As more VR products begin to hit the global market, the funders want to put Canada on the world stage.
Telefilm Canada-Canadian VR technology and content take centre s

The objective behind Telefilm and the Canada Media Fund’s decision to focus so heavily on virtual reality at this year’s MIPTV was simple: showcase the best of Canadian VR at a time when the medium is finally (maybe) taking off.

Though VR as an industry has experienced many false dawns, the medium now seems poised to have a mainstream presence. The Quebec Film and Television Council (QFTC) estimates that the combined industries for virtual reality and augmented reality will grow globally to $120 billion (USD) by 2020. And there’s no question the technology is the darling of the media right now, consumer, tech and trade alike.

Given the hype, CMF and Telefilm wanted to put VR front and centre at this year’s MIPTV, with Valerie Creighton, president and CEO, CMF, calling it a “good time to introduce the Canadian sector and its successes.” The three projects chosen to represent the diversity of Canadian VR are Minority Media’s Time Machine VR, the National Film Board’s The Unknown Photographer and Toronto-based Deep’s Liquid Cinema. 

Aside from simply providing a platform for Canadian VR projects, the initiative is designed to trigger conversations and partnerships that might propel Canada’s VR industry forward. “One of the objectives is to connect our VR producers with TV producers to see what kind of synergies there might be,” said Creighton.

Coupled with the desire to tell great stories is the need to showcase projects with commercial appeal, said Florence Moureaux, Telefilm Canada’s interim director, national and international business development. “To us, a main objective is to ensure that commercially viable projects have as much visibility as possible on the international scene, so that it creates business for [Canadian producers of VR],” she said.

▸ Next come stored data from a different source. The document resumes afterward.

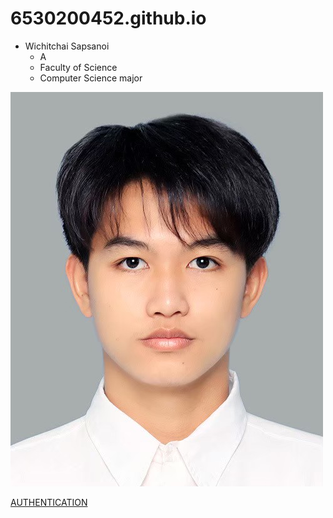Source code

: # 6530200452.github.io
- Wichitchai Sapsanoi
  - A
  - Faculty of Science
  - Computer Science major


![Profile](Profile.jpg)

[AUTHENTICATION](TCP)




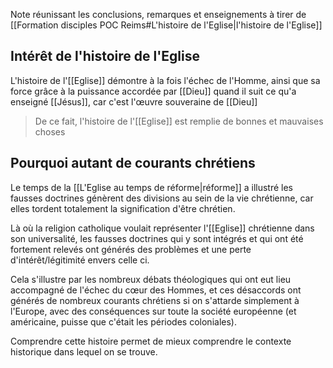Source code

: Note réunissant les conclusions, remarques et enseignements à tirer de [[Formation disciples POC Reims#L'histoire de l'Eglise|l'histoire de l'Eglise]]
## Intérêt de l'histoire de l'Eglise
L'histoire de l'[[Eglise]] démontre à la fois l'échec de l'Homme, ainsi que sa force grâce à la puissance accordée par [[Dieu]] quand il suit ce qu'a enseigné [[Jésus]], car c'est l'œuvre souveraine de [[Dieu]]
> De ce fait, l'histoire de l'[[Eglise]] est remplie de bonnes et mauvaises choses
## Pourquoi autant de courants chrétiens
Le temps de la [[L'Eglise au temps de réforme|réforme]] a illustré les fausses doctrines génèrent des divisions au sein de la vie chrétienne, car elles tordent totalement la signification d'être chrétien.

Là où la religion catholique voulait représenter l'[[Eglise]] chrétienne dans son universalité, les fausses doctrines qui y sont intégrés et qui ont été fortement relevés ont générés des problèmes et une perte d'intérêt/légitimité envers celle ci.

Cela s'illustre par les nombreux débats théologiques qui ont eut lieu accompagné de l'échec du cœur des Hommes, et ces désaccords ont générés de nombreux courants chrétiens si on s'attarde simplement à l'Europe, avec des conséquences sur toute la société européenne (et américaine, puisse que c'était les périodes coloniales).

Comprendre cette histoire permet de mieux comprendre le contexte historique dans lequel on se trouve.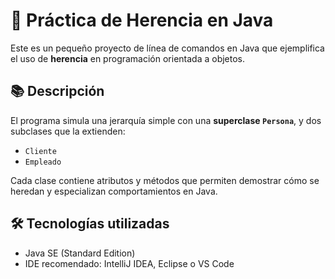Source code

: # 🧬 Práctica de Herencia en Java

Este es un pequeño proyecto de línea de comandos en Java que ejemplifica el uso de **herencia** en programación orientada a objetos.

## 📚 Descripción

El programa simula una jerarquía simple con una **superclase `Persona`**, y dos subclases que la extienden:

- `Cliente`
- `Empleado`

Cada clase contiene atributos y métodos que permiten demostrar cómo se heredan y especializan comportamientos en Java.

## 🛠️ Tecnologías utilizadas

- Java SE (Standard Edition)
- IDE recomendado: IntelliJ IDEA, Eclipse o VS Code

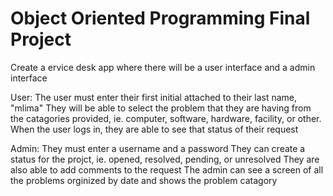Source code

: # Object Oriented Programming Final Project

Create a ervice desk app where there will be a user interface and a admin interface

User:
The user must enter their first initial attached to their last name, "mlima"
They will be able to select the problem that they are having from the catagories provided, ie. computer, software, hardware, facility, or other.
When the user logs in, they are able to see that status of their request

Admin:
They must enter a username and a password
They can create a status for the projct, ie. opened, resolved, pending, or unresolved
They are also able to add comments to the request
The admin can see a screen of all the problems orginized by date and shows the problem catagory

As such, the three featured projects reflect a range of VR work from some of the country’s foremost creators: Time Machine is an immersive time-travelling experience which allows users to interact with primordial sea creatures; Deep’s Liquid Cinema is a new software which enables the creation and distribution of highly sophisticated immersive 360 VR based cinema experiences; and Unknown Photographer takes users through a series of chaotic war memories, triggered by a series of photographs.

“I think for digital we’re certainly ahead of the curve,” Creighton told Playback Daily, adding that the up-and-coming nature of VR also makes now an advantageous time for Canada to promote its homegrown VR talent. “The potential and possibilities for VR are really beyond imagination at the moment, so I think it’s a good year and a good time to highlight Canada and the talent in Canada in VR.”

MIPTV runs from April 4 to 7 in Cannes, France.